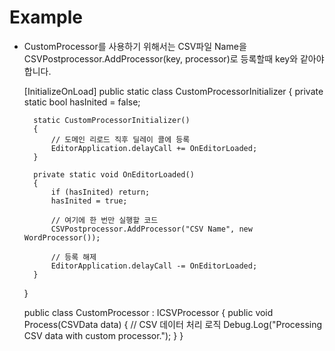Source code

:# Example

- CustomProcessor를 사용하기 위해서는 CSV파일 Name을 CSVPostprocessor.AddProcessor(key, processor)로 등록할때 key와 같아야합니다.



    [InitializeOnLoad]
    public static class CustomProcessorInitializer
    {
        private static bool hasInited = false;

        static CustomProcessorInitializer()
        {
            // 도메인 리로드 직후 딜레이 콜에 등록
            EditorApplication.delayCall += OnEditorLoaded;
        }

        private static void OnEditorLoaded()
        {
            if (hasInited) return;
            hasInited = true;

            // 여기에 한 번만 실행할 코드
            CSVPostprocessor.AddProcessor("CSV Name", new WordProcessor());

            // 등록 해제
            EditorApplication.delayCall -= OnEditorLoaded;
        }
    }

    public class CustomProcessor : ICSVProcessor
    {
        public void Process(CSVData data)
        {
            // CSV 데이터 처리 로직
            Debug.Log("Processing CSV data with custom processor.");
        }
    }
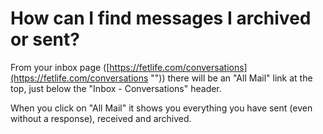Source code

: # How can I find messages I archived or sent?

From your inbox page ([https://fetlife.com/conversations](https://fetlife.com/conversations "")) there will be an "All Mail" link at the top, just below the "Inbox - Conversations" header.

When you click on "All Mail" it shows you everything you have sent (even without a response), received and archived.
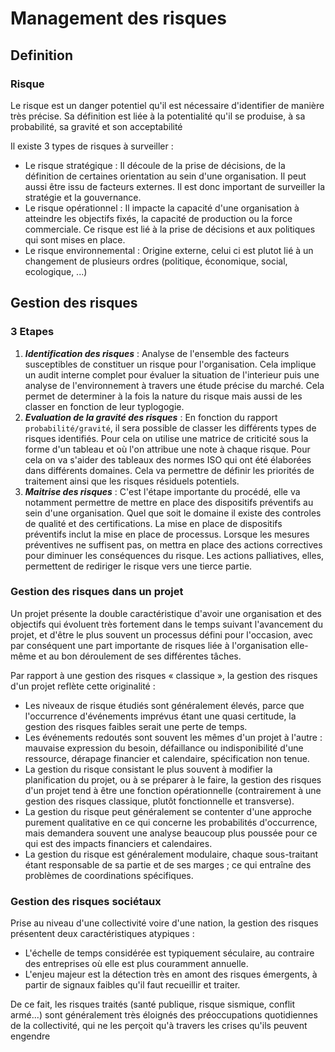 # Management des risques

## Definition

### **Risque**

Le risque est un danger potentiel qu'il est nécessaire d'identifier de manière très précise. Sa définition est liée à la potentialité qu'il se produise, à sa probabilité, sa gravité et son acceptabilité

Il existe 3 types de risques à surveiller : 

* Le risque stratégique : Il découle de la prise de décisions, de la définition de certaines orientation au sein d'une organisation. Il peut aussi être issu de facteurs externes. Il est donc important de surveiller la stratégie et la gouvernance.
* Le risque opérationnel : Il impacte la capacité d'une organisation à atteindre les objectifs fixés, la capacité de production ou la force commerciale. Ce risque est lié à la prise de décisions et aux politiques qui sont mises en place.
* Le risque environnemental : Origine externe, celui ci est plutot lié à un changement de plusieurs ordres (politique, économique, social, ecologique, ...)

## Gestion des risques

### **3 Etapes**

1. ***Identification des risques*** : Analyse de l'ensemble des facteurs susceptibles de constituer un risque pour l'organisation. Cela implique un audit interne complet pour évaluer la situation de l'interieur puis une analyse de l'environnement à travers une étude précise du marché. Cela permet de determiner à la fois la nature du risque mais aussi de les classer en fonction de leur typlogogie.
2. ***Evaluation de la gravité des risques*** : En fonction du rapport `probabilité/gravité`, il sera possible de classer les différents types de risques identifiés. Pour cela on utilise une matrice de criticité sous la forme d'un tableau et où l'on attribue une note à chaque risque. Pour cela on va s'aider des tableaux des normes ISO qui ont été élaborées dans différents domaines. Cela va permettre de définir les priorités de traitement ainsi que les risques résiduels potentiels.
3. ***Maitrise des risques*** : C'est l'étape importante du procédé, elle va notamment permettre de mettre en place des dispositifs préventifs au sein d'une organisation. Quel que soit le domaine il existe des controles de qualité et des certifications. La mise en place de dispositifs préventifs inclut la mise en place de processus. Lorsque les mesures préventives ne suffisent pas, on mettra en place des actions correctives pour diminuer les conséquences du risque. Les actions palliatives, elles, permettent de rediriger le risque vers une tierce partie.

### **Gestion des risques dans un projet**

Un projet présente la double caractéristique d'avoir une organisation et des objectifs qui évoluent très fortement dans le temps suivant l'avancement du projet, et d'être le plus souvent un processus défini pour l'occasion, avec par conséquent une part importante de risques liée à l'organisation elle-même et au bon déroulement de ses différentes tâches.

Par rapport à une gestion des risques « classique », la gestion des risques d'un projet reflète cette originalité :

* Les niveaux de risque étudiés sont généralement élevés, parce que l'occurrence d'événements imprévus étant une quasi certitude, la gestion des risques faibles serait une perte de temps.
* Les événements redoutés sont souvent les mêmes d'un projet à l'autre : mauvaise expression du besoin, défaillance ou indisponibilité d'une ressource, dérapage financier et calendaire, spécification non tenue.
* La gestion du risque consistant le plus souvent à modifier la planification du projet, ou à se préparer à le faire, la gestion des risques d'un projet tend à être une fonction opérationnelle (contrairement à une gestion des risques classique, plutôt fonctionnelle et transverse).
* La gestion du risque peut généralement se contenter d'une approche purement qualitative en ce qui concerne les probabilités d'occurrence, mais demandera souvent une analyse beaucoup plus poussée pour ce qui est des impacts financiers et calendaires.
* La gestion du risque est généralement modulaire, chaque sous-traitant étant responsable de sa partie et de ses marges ; ce qui entraîne des problèmes de coordinations spécifiques.

### **Gestion des risques sociétaux**

Prise au niveau d'une collectivité voire d'une nation, la gestion des risques présentent deux caractéristiques atypiques :

* L'échelle de temps considérée est typiquement séculaire, au contraire des entreprises où elle est plus couramment annuelle.
* L'enjeu majeur est la détection très en amont des risques émergents, à partir de signaux faibles qu'il faut recueillir et traiter.

De ce fait, les risques traités (santé publique, risque sismique, conflit armé...) sont généralement très éloignés des préoccupations quotidiennes de la collectivité, qui ne les perçoit qu'à travers les crises qu'ils peuvent engendre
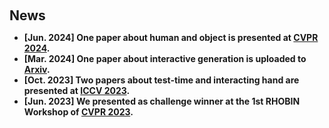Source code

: <h2 style="margin: 60px 0px 10px;">News</h2>

<ul>
<li><strong>[Jun. 2024] One paper about human and object is presented at <a href="https://cvpr.thecvf.com/Conferences/2024">CVPR 2024</a>.</li>
<li><strong>[Mar. 2024] One paper about interactive generation is uploaded to <a href="https://arxiv.org/">Arxiv</a>.</li>
<li><strong>[Oct. 2023] Two papers about test-time and interacting hand are presented at <a href="https://iccv2023.thecvf.com/">ICCV 2023</a>.</li>
<li><strong>[Jun. 2023] We presented as challenge winner at the 1st RHOBIN Workshop of <a href="https://cvpr.thecvf.com/Conferences/2023">CVPR 2023</a>.
</li>

</ul>
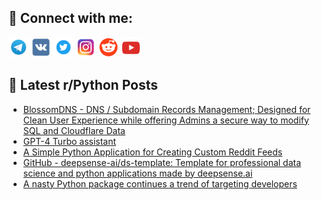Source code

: ## 🔎 Connect with me:
[<img src="https://github.com/bullbesh/bullbesh/blob/main/images/Telegram.png" width="32" height="32" />](https://t.me/bullbesh)
[<img src="https://github.com/bullbesh/bullbesh/blob/main/images/VK.png" width="32" height="32" />](https://vk.com/bullbesh)
[<img src="https://github.com/bullbesh/bullbesh/blob/main/images/Twitter.png" width="32" height="32" />](https://twitter.com/bullbesh1)
[<img src="https://github.com/bullbesh/bullbesh/blob/main/images/Instagram.png" width="32" height="32" />](https://www.instagram.com/bullbesh)
[<img src="https://github.com/bullbesh/bullbesh/blob/main/images/Reddit.png" width="32" height="32" />](https://www.reddit.com/user/bullbesh)
[<img src="https://github.com/bullbesh/bullbesh/blob/main/images/YouTube.png" width="32" height="32" />](https://www.youtube.com/channel/UCtfjRs6uzgq5mfm8S06WTcg)

## 📕 Latest r/Python Posts
<!-- BLOG-POST-LIST:START -->
- [BlossomDNS - DNS / Subdomain Records Management; Designed for Clean User Experience while offering Admins a secure way to modify SQL and Cloudflare Data](https://www.reddit.com/r/Python/comments/17qp5xi/blossomdns_dns_subdomain_records_management/)
- [GPT-4 Turbo assistant](https://www.reddit.com/r/Python/comments/17qp5p4/gpt4_turbo_assistant/)
- [A Simple Python Application for Creating Custom Reddit Feeds](https://www.reddit.com/r/Python/comments/17qndhg/a_simple_python_application_for_creating_custom/)
- [GitHub - deepsense-ai/ds-template: Template for professional data science and python applications made by deepsense.ai](https://www.reddit.com/r/Python/comments/17qm5q8/github_deepsenseaidstemplate_template_for/)
- [A nasty Python package continues a trend of targeting developers](https://www.reddit.com/r/Python/comments/17qls9b/a_nasty_python_package_continues_a_trend_of/)
<!-- BLOG-POST-LIST:END -->
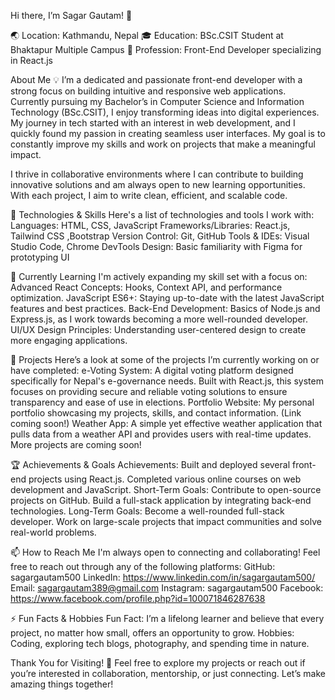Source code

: Hi there, I’m Sagar Gautam! 👋

🌏 Location: Kathmandu, Nepal
🎓 Education: BSc.CSIT Student at Bhaktapur Multiple Campus
💼 Profession: Front-End Developer specializing in React.js


About Me 💡
I’m a dedicated and passionate front-end developer with a strong focus on building intuitive and responsive web applications. Currently pursuing my Bachelor’s in Computer Science and Information Technology (BSc.CSIT), I enjoy transforming ideas into digital experiences. My journey in tech started with an interest in web development, and I quickly found my passion in creating seamless user interfaces. My goal is to constantly improve my skills and work on projects that make a meaningful impact.

I thrive in collaborative environments where I can contribute to building innovative solutions and am always open to new learning opportunities. With each project, I aim to write clean, efficient, and scalable code.

🔧 Technologies & Skills
Here's a list of technologies and tools I work with:
Languages: HTML, CSS, JavaScript
Frameworks/Libraries: React.js, Tailwind CSS ,Bootstrap
Version Control: Git, GitHub
Tools & IDEs: Visual Studio Code, Chrome DevTools
Design: Basic familiarity with Figma for prototyping UI

🌱 Currently Learning
I'm actively expanding my skill set with a focus on:
Advanced React Concepts: Hooks, Context API, and performance optimization.
JavaScript ES6+: Staying up-to-date with the latest JavaScript features and best practices.
Back-End Development: Basics of Node.js and Express.js, as I work towards becoming a more well-rounded developer.
UI/UX Design Principles: Understanding user-centered design to create more engaging applications.

💼 Projects
Here’s a look at some of the projects I’m currently working on or have completed:
e-Voting System:
A digital voting platform designed specifically for Nepal's e-governance needs. Built with React.js, this system focuses on providing secure and reliable voting solutions to ensure transparency and ease of use in elections.
Portfolio Website:
My personal portfolio showcasing my projects, skills, and contact information. (Link coming soon!)
Weather App:
A simple yet effective weather application that pulls data from a weather API and provides users with real-time updates.
More projects are coming soon!

🏆 Achievements & Goals
Achievements:
Built and deployed several front-end projects using React.js.
Completed various online courses on web development and JavaScript.
Short-Term Goals:
Contribute to open-source projects on GitHub.
Build a full-stack application by integrating back-end technologies.
Long-Term Goals:
Become a well-rounded full-stack developer.
Work on large-scale projects that impact communities and solve real-world problems.

📫 How to Reach Me
I'm always open to connecting and collaborating! Feel free to reach out through any of the following platforms:
GitHub: sagargautam500
LinkedIn: https://www.linkedin.com/in/sagargautam500/
Email: sagargautam389@gmail.com
Instagram: sagargautam500
Facebook: https://www.facebook.com/profile.php?id=100071846287638

⚡ Fun Facts & Hobbies
Fun Fact: 
I’m a lifelong learner and believe that every project, no matter how small, offers an opportunity to grow.
Hobbies:
Coding, exploring tech blogs, photography, and spending time in nature.

Thank You for Visiting! 🙏
Feel free to explore my projects or reach out if you’re interested in collaboration, mentorship, or just connecting. Let’s make amazing things together!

* _What you need to do_
The entries above hold a line with "perte de temps." and a later line with "fonctionnelle et transverse).". Write out exactly those lines and all lines between, nothing more.

* _Response for this exercise_
* Les niveaux de risque étudiés sont généralement élevés, parce que l'occurrence d'événements imprévus étant une quasi certitude, la gestion des risques faibles serait une perte de temps.
* Les événements redoutés sont souvent les mêmes d'un projet à l'autre : mauvaise expression du besoin, défaillance ou indisponibilité d'une ressource, dérapage financier et calendaire, spécification non tenue.
* La gestion du risque consistant le plus souvent à modifier la planification du projet, ou à se préparer à le faire, la gestion des risques d'un projet tend à être une fonction opérationnelle (contrairement à une gestion des risques classique, plutôt fonctionnelle et transverse).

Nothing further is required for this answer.